Recognized as one of the leading centers of Latin American and Caribbean studies in the world, LACC is a part of the Steven J. Green School of International & Public Affairs. LACC is designated by the U.S. Department of Education as a National Resource Center on Latin America.
Pereira takes over leadership of the center from former Costa Rican President Luis Guillermo Solis, who served as interim director since 2021, when longtime director Frank O. Mora was nominated as Ambassador to the Organization for American States.

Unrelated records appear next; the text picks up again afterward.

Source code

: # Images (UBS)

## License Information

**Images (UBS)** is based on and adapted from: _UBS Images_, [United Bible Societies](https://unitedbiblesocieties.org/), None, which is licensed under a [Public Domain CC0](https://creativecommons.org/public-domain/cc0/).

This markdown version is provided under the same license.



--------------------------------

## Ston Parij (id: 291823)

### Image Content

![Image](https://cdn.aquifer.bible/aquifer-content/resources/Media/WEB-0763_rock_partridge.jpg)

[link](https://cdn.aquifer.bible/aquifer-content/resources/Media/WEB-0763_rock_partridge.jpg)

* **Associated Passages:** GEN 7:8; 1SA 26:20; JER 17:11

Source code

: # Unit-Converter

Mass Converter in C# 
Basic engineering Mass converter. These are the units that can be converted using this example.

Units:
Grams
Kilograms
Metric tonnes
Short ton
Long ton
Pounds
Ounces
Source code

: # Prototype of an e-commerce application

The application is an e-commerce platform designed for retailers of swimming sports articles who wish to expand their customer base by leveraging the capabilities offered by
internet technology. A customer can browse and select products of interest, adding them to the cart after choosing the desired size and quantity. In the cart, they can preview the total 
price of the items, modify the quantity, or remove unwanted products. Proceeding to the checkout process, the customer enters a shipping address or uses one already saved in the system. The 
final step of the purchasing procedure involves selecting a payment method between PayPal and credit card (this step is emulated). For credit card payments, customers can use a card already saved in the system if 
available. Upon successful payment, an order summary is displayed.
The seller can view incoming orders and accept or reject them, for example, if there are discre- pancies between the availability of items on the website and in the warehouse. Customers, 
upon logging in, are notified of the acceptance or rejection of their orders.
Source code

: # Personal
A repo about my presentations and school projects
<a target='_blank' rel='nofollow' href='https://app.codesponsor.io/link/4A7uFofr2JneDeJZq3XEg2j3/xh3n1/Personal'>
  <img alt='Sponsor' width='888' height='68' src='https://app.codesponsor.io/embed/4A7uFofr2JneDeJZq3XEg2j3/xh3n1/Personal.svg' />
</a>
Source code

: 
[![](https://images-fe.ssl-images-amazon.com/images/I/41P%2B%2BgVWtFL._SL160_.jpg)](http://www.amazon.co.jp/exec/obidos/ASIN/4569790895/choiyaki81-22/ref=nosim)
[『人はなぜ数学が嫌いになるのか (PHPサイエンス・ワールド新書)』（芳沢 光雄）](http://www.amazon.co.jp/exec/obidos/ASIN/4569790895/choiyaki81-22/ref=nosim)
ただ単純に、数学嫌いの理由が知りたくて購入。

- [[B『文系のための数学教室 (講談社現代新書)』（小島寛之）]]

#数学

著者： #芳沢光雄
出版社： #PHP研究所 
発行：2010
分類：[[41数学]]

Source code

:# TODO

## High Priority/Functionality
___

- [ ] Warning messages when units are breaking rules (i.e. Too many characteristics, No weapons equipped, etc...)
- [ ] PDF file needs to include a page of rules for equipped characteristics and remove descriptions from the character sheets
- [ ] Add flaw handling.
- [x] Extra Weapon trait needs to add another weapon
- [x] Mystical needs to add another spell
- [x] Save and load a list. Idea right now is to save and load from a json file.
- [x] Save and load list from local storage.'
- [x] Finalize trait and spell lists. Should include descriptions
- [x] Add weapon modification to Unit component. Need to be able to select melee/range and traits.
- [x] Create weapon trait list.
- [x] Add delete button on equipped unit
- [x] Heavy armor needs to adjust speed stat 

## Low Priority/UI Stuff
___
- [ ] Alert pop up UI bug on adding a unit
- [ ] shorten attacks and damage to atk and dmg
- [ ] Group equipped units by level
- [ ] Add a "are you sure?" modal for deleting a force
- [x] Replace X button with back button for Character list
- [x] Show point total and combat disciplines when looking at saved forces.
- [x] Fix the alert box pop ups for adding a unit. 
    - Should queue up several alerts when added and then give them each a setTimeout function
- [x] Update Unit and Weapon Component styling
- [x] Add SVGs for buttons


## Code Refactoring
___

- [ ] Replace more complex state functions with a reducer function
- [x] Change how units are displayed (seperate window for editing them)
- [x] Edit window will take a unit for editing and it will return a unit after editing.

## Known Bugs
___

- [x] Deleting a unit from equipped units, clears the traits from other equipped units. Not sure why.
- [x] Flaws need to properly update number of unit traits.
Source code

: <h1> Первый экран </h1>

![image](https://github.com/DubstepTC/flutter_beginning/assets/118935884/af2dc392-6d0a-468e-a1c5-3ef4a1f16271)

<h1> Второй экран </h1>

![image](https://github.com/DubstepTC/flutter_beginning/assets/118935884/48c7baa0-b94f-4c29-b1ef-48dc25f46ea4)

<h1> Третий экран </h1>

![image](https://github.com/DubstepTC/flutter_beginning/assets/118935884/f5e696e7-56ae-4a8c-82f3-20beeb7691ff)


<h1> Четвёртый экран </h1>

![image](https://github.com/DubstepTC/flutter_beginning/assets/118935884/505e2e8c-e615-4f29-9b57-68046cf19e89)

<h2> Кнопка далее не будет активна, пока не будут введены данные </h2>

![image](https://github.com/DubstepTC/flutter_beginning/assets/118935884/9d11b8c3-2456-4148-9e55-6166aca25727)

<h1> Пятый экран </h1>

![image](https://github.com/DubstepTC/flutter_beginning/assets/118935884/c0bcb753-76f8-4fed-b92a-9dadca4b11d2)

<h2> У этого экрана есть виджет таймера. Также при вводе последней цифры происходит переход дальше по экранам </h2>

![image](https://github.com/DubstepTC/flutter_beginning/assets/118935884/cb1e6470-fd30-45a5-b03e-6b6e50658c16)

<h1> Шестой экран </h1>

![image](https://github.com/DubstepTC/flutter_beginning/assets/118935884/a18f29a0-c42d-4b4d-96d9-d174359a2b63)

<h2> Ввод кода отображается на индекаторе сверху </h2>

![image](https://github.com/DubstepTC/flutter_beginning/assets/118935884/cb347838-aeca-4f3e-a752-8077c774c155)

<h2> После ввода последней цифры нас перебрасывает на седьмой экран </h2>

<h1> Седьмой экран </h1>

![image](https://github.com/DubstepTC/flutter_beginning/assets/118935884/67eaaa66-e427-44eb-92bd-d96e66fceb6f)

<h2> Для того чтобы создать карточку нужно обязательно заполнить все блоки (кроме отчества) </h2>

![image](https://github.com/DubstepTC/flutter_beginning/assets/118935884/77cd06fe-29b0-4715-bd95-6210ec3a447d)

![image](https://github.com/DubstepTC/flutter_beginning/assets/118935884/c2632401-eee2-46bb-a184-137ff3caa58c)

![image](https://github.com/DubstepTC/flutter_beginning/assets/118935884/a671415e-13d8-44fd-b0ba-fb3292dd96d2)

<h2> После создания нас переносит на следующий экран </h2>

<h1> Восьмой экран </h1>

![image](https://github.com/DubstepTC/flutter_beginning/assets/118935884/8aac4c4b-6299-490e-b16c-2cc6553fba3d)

“FIU has incredible strength in the region, with leading scholars on Cuba, Central America and the Andean Region,” said Pereira. “I thank my predecessors for their leaderships and look forward to joining my colleagues as we continue to ensure LACC’s contributions are among the most significant and responsive to emerging trends and challenges in Latin America.”
At King’s College, Pereira is credited with founding the Brazil Institute, hiring its team of academics and creating the institute’s master’s and Ph.D. programs. He assisted in the construction of a new master’s program in global affairs, with the cooperation of the China, India, Russia, Middle East and Africa institutes and centers. He also helped create a joint Ph.D. in international relations with the Institute of International Relations at the University of São Paulo.
“Dr. Pereira has extensive teaching and research experience at universities across the U.S., Latin America and the Caribbean, and the U.K.,” said Shlomi Dinar, interim dean of the Green School. “His extensive partnerships with universities and research organizations will be a tremendous asset for LACC and the Green School.”
Pereira has been a Fulbright and Fulbright-Hays fellow and received grants from, among others, the British Academy, the Andrew W. Mellon Foundation, the John D. and Catherine T. MacArthur Foundation and the Organization of American States.
Before joining King’s in 2010, where he was also a professor of international development, Pereira held positions at the New School for Social Research in New York City, the Fletcher School of Law and Diplomacy at Tufts University, Tulane University in New Orleans and the University of East Anglia in the UK.
Pereira graduated from the University of Sussex in 1982 with a bachelor’s degree in politics and in 1986 obtained a master’s degree in government from Harvard University. He earned his Ph.D. in government from Harvard in 1991, focusing on comparative politics with a concentration in Latin America. Pereira lives in Kendall with his wife and has two adult children who live in London.